Saved data entries:
--

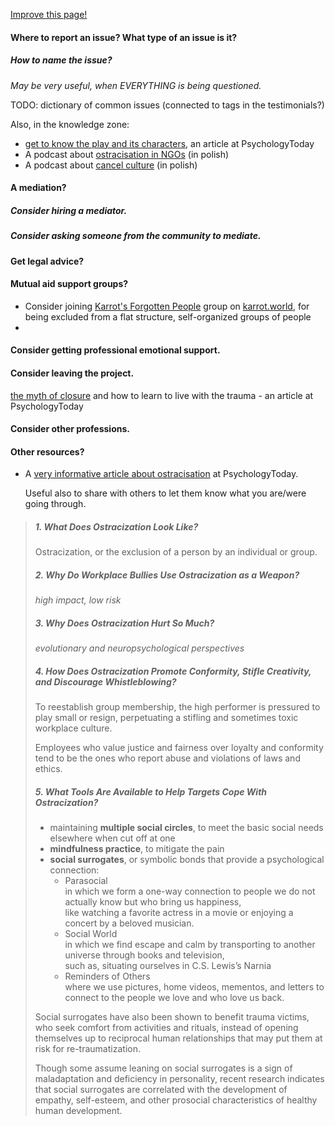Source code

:[Improve this page!](https://github.com/OneWomanLess/OneWomanLess.github.io/edit/main/get-help.md)

#### Where to report an issue? What type of an issue is it?

##### How to name the issue? 
  
_May be very useful, when EVERYTHING is being questioned._

TODO: dictionary of common issues (connected to tags in the testimonials?)

Also, in the knowledge zone:
- [get to know the play and its characters](https://www.psychologytoday.com/us/blog/bully-wise/202105/workplace-bullying-is-a-play-meet-the-6-characters), an article at PsychologyToday
- A podcast about [ostracisation in NGOs](https://audycje.tokfm.pl/podcast/139038,Ostracyzm-brzydki-spadek-po-pieknej-idei) (in polish)
- A podcast about [cancel culture](https://audycje.tokfm.pl/podcast/151698,Kultura-uniewazniania-nie-jest-niczym-nowym-O-zjawisku-z-prof-Bilewiczem) (in polish)

#### A mediation?

##### Consider hiring a mediator.
##### Consider asking someone from the community to mediate.

#### Get legal advice?

#### Mutual aid support groups?
* Consider joining [Karrot's Forgotten People](https://karrot.world/#/group/551) group on [karrot.world](https://karrot.world), for being excluded from a flat structure, self-organized groups of people
* 

#### Consider getting professional emotional support.

#### Consider leaving the project.
  [the myth of closure](https://www.psychologytoday.com/us/blog/bully-wise/202212/the-myth-of-closure-navigating-through-workplace-abuse) and how to learn to live with the trauma - an article at PsychologyToday

#### Consider other professions.

#### Other resources?

* A [very informative article about ostracisation](https://www.psychologytoday.com/us/blog/bully-wise/202007/the-pain-of-ostracization-the-bullys-silent-weapon) at PsychologyToday.

  Useful also to share with others to let them know what you are/were going through.

> ##### 1. What Does Ostracization Look Like?
>  Ostracization, or the exclusion of a person by an individual or group.
>
> ##### 2. Why Do Workplace Bullies Use Ostracization as a Weapon?
>  _high impact, low risk_
>
> ##### 3. Why Does Ostracization Hurt So Much?
>  _evolutionary and neuropsychological perspectives_
>
> ##### 4. How Does Ostracization Promote Conformity, Stifle Creativity, and Discourage Whistleblowing?
>  
>  To reestablish group membership, the high performer is pressured to play small or resign, perpetuating a stifling and sometimes toxic workplace culture.
>  
>  Employees who value justice and fairness over loyalty and conformity tend to be the ones who report abuse and violations of laws and ethics.
>  
> ##### 5. What Tools Are Available to Help Targets Cope With Ostracization?
>
>   - maintaining **multiple social circles**, to meet the basic social needs elsewhere when cut off at one
>   - **mindfulness practice**, to mitigate the pain
>   - **social surrogates**, or symbolic bonds that provide a psychological connection:
>     - Parasocial \
>       in which we form a one-way connection to people we do not actually know but who bring us happiness, \
>       like watching a favorite actress in a movie or enjoying a concert by a beloved musician. 
>     - Social World \
>       in which we find escape and calm by transporting to another universe through books and television, \
>       such as, situating ourselves in C.S. Lewis’s Narnia
>     - Reminders of Others \
>       where we use pictures, home videos, mementos, and letters to connect to the people we love and who love us back.
>       
>  Social surrogates have also been shown to benefit trauma victims, who seek comfort from activities and rituals, instead of opening themselves up to reciprocal human relationships that may put them at risk for re-traumatization.
>  
>  Though some assume leaning on social surrogates is a sign of maladaptation and deficiency in personality, recent research indicates that social surrogates are correlated with the development of empathy, self-esteem, and other prosocial characteristics of healthy human development.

--

EXERCISE:
Leave out the pictures. Return exactly the lines from the first line of the records to the line bearing "Also, in the", inclusive.

SOLUTION FOR THIS TASK:
Source code

:[Improve this page!](https://github.com/OneWomanLess/OneWomanLess.github.io/edit/main/get-help.md)

#### Where to report an issue? What type of an issue is it?

##### How to name the issue? 
  
_May be very useful, when EVERYTHING is being questioned._

TODO: dictionary of common issues (connected to tags in the testimonials?)

Also, in the knowledge zone:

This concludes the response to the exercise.